#### [TASK OBJECTIVE]
Search the records below for the word "practices" and show every line where it occurs.

#### [SUPPLIED MATERIAL]
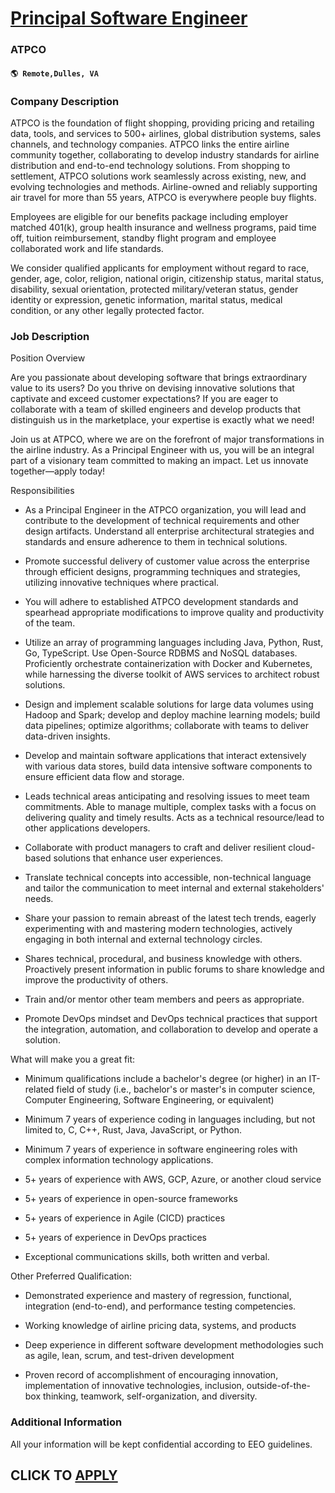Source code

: # [Principal Software Engineer](https://www.remotewlb.com/apply/principal-software-engineer-109992)  
### ATPCO  
#### `🌎 Remote,Dulles, VA`  

### **Company Description**

ATPCO is the foundation of flight shopping, providing pricing and retailing data, tools, and services to 500+ airlines, global distribution systems, sales channels, and technology companies. ATPCO links the entire airline community together, collaborating to develop industry standards for airline distribution and end-to-end technology solutions. From shopping to settlement, ATPCO solutions work seamlessly across existing, new, and evolving technologies and methods. Airline-owned and reliably supporting air travel for more than 55 years, ATPCO is everywhere people buy flights.

Employees are eligible for our benefits package including employer matched 401(k), group health insurance and wellness programs, paid time off, tuition reimbursement, standby flight program and employee collaborated work and life standards.

We consider qualified applicants for employment without regard to race, gender, age, color, religion, national origin, citizenship status, marital status, disability, sexual orientation, protected military/veteran status, gender identity or expression, genetic information, marital status, medical condition, or any other legally protected factor.

###  **Job Description**

Position Overview

Are you passionate about developing software that brings extraordinary value to its users? Do you thrive on devising innovative solutions that captivate and exceed customer expectations? If you are eager to collaborate with a team of skilled engineers and develop products that distinguish us in the marketplace, your expertise is exactly what we need!

Join us at ATPCO, where we are on the forefront of major transformations in the airline industry. As a Principal Engineer with us, you will be an integral part of a visionary team committed to making an impact. Let us innovate together—apply today!

Responsibilities

  * As a Principal Engineer in the ATPCO organization, you will lead and contribute to the development of technical requirements and other design artifacts. Understand all enterprise architectural strategies and standards and ensure adherence to them in technical solutions. 

  * Promote successful delivery of customer value across the enterprise through efficient designs, programming techniques and strategies, utilizing innovative techniques where practical. 

  * You will adhere to established ATPCO development standards and spearhead appropriate modifications to improve quality and productivity of the team. 

  * Utilize an array of programming languages including Java, Python, Rust, Go, TypeScript. Use Open-Source RDBMS and NoSQL databases. Proficiently orchestrate containerization with Docker and Kubernetes, while harnessing the diverse toolkit of AWS services to architect robust solutions. 

  * Design and implement scalable solutions for large data volumes using Hadoop and Spark; develop and deploy machine learning models; build data pipelines; optimize algorithms; collaborate with teams to deliver data-driven insights. 

  * Develop and maintain software applications that interact extensively with various data stores, build data intensive software components to ensure efficient data flow and storage. 

  * Leads technical areas anticipating and resolving issues to meet team commitments. Able to manage multiple, complex tasks with a focus on delivering quality and timely results. Acts as a technical resource/lead to other applications developers. 

  * Collaborate with product managers to craft and deliver resilient cloud-based solutions that enhance user experiences. 

  * Translate technical concepts into accessible, non-technical language and tailor the communication to meet internal and external stakeholders' needs. 

  * Share your passion to remain abreast of the latest tech trends, eagerly experimenting with and mastering modern technologies, actively engaging in both internal and external technology circles. 

  * Shares technical, procedural, and business knowledge with others. Proactively present information in public forums to share knowledge and improve the productivity of others. 

  * Train and/or mentor other team members and peers as appropriate. 

  * Promote DevOps mindset and DevOps technical practices that support the integration, automation, and collaboration to develop and operate a solution. 

What will make you a great fit:

  * Minimum qualifications include a bachelor's degree (or higher) in an IT-related field of study (i.e., bachelor's or master's in computer science, Computer Engineering, Software Engineering, or equivalent) 

  * Minimum 7 years of experience coding in languages including, but not limited to, C, C++, Rust, Java, JavaScript, or Python. 

  * Minimum 7 years of experience in software engineering roles with complex information technology applications. 

  * 5+ years of experience with AWS, GCP, Azure, or another cloud service 

  * 5+ years of experience in open-source frameworks 

  * 5+ years of experience in Agile (CICD) practices 

  * 5+ years of experience in DevOps practices 

  * Exceptional communications skills, both written and verbal. 

Other Preferred Qualification:

  * Demonstrated experience and mastery of regression, functional, integration (end-to-end), and performance testing competencies. 

  * Working knowledge of airline pricing data, systems, and products 

  * Deep experience in different software development methodologies such as agile, lean, scrum, and test-driven development 

  * Proven record of accomplishment of encouraging innovation, implementation of innovative technologies, inclusion, outside-of-the-box thinking, teamwork, self-organization, and diversity. 

### **Additional Information**

All your information will be kept confidential according to EEO guidelines.

  
## CLICK TO [APPLY](https://www.remotewlb.com/apply/principal-software-engineer-109992)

#### [RESULT OF THE TASK]
  * Promote DevOps mindset and DevOps technical practices that support the integration, automation, and collaboration to develop and operate a solution. 
  * 5+ years of experience in Agile (CICD) practices 
  * 5+ years of experience in DevOps practices 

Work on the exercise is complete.